Review of the constitutionality of norms contained in the Law that made the first amendment to the Law approving the State Budget for 2014
Extraordinary solidarity contribution (ces);
Allocation of revenue from employers’ contributions to adse;
Social security system;
National health system (sns);
Principle of the protection of trust (legal certainty).
RULING No. 572/14
30 of July of 2014
1. A norm that extended the scope of application of the existing Extraordinary Solidarity Contribution (CES) with regard to pensions, reducing both the threshold below which pensions are exempt and the points at which the applicable CES rates are 15% and 40% respectively, is not unconstitutional. This Contribution was implemented by the State Budget Law (LOE) for 2011 and has been imposed on pensions since then, albeit it has undergone significant changes from one year to another.

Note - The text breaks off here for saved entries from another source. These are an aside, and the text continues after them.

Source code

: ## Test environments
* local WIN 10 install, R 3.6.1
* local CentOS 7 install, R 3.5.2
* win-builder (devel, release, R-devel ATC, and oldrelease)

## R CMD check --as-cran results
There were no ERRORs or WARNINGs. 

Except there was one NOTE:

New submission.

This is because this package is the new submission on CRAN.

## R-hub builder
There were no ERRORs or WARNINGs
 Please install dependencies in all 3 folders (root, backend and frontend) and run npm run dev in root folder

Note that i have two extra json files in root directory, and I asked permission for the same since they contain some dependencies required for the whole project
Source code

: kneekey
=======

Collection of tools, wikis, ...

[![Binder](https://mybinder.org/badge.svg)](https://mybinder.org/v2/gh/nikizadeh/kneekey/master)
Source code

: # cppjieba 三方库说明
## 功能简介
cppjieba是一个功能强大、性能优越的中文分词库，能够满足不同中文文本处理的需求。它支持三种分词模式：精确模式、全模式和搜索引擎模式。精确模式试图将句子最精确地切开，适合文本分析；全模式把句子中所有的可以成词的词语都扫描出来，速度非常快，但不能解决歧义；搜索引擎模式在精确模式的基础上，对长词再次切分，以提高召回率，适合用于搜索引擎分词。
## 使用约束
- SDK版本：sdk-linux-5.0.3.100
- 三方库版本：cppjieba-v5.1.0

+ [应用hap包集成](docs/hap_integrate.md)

The Court had already weighed up the constitutionality of the CES in previous Rulings and decided that it could not be criticised on constitutional grounds. The measure’s reconfiguration in LOE2014 remained within the limits outlined by the constitutional-law principle of the protection of trust (legal certainty), defined in the way in which it has gradually been rendered operable in the Court’s unwavering jurisprudence on the subject. Expectations that laws will remain stable were and still are attenuated in the economically exceptional context that justified both the creation of the Contribution and its successive amendments. Expanding the base on which the CES is levied is not an inappropriate means of achieving a budgetary balance. There was nothing that would have enabled the Court to conclude that expanding the CES base was not indispensable to the ability to safeguard the budgetary balance in the 2014 budget year.
2. The Court declined to declare a norm that reverts 50% of the income received from employers’ contributions to ADSE (Directorate-General for the Social Protection of Public Servants) to the state purse unconstitutional. These contributions are themselves made from state funds, because the employer in question is the state, and the norm’s scope of application does not impinge on the principles of the so-called ‘Fiscal Constitution’, which in turn means that it is not in breach of either the principle of the unitary nature of the personal income tax, or the principle of equality.
The Constitution does not require that Central Administration organs possess financial or budgetary autonomy; nor does it prohibit the state purse from receiving revenue from the various public departments and services, or oblige the latter’s revenues to be consigned to their specific missions. The norm does not undermine the state’s duty to subsidise a social security system that protects citizens when they are ill; and it does not affect the National Health Service (SNS), inasmuch as ADSE provides additional protection that supplements the SNS cover, in a scheme which ADSE beneficiaries can choose to join or not.
In the present case the Court combined two requests for ex post facto abstract reviews of two norms that amended the 2014 State Budget law (LOE2014): one on the Extraordinary Solidarity Contribution (CES), and one on the reversion to the state of half the revenues from employers’ contributions to ADSE (a fund that provides social healthcare protection for public servants).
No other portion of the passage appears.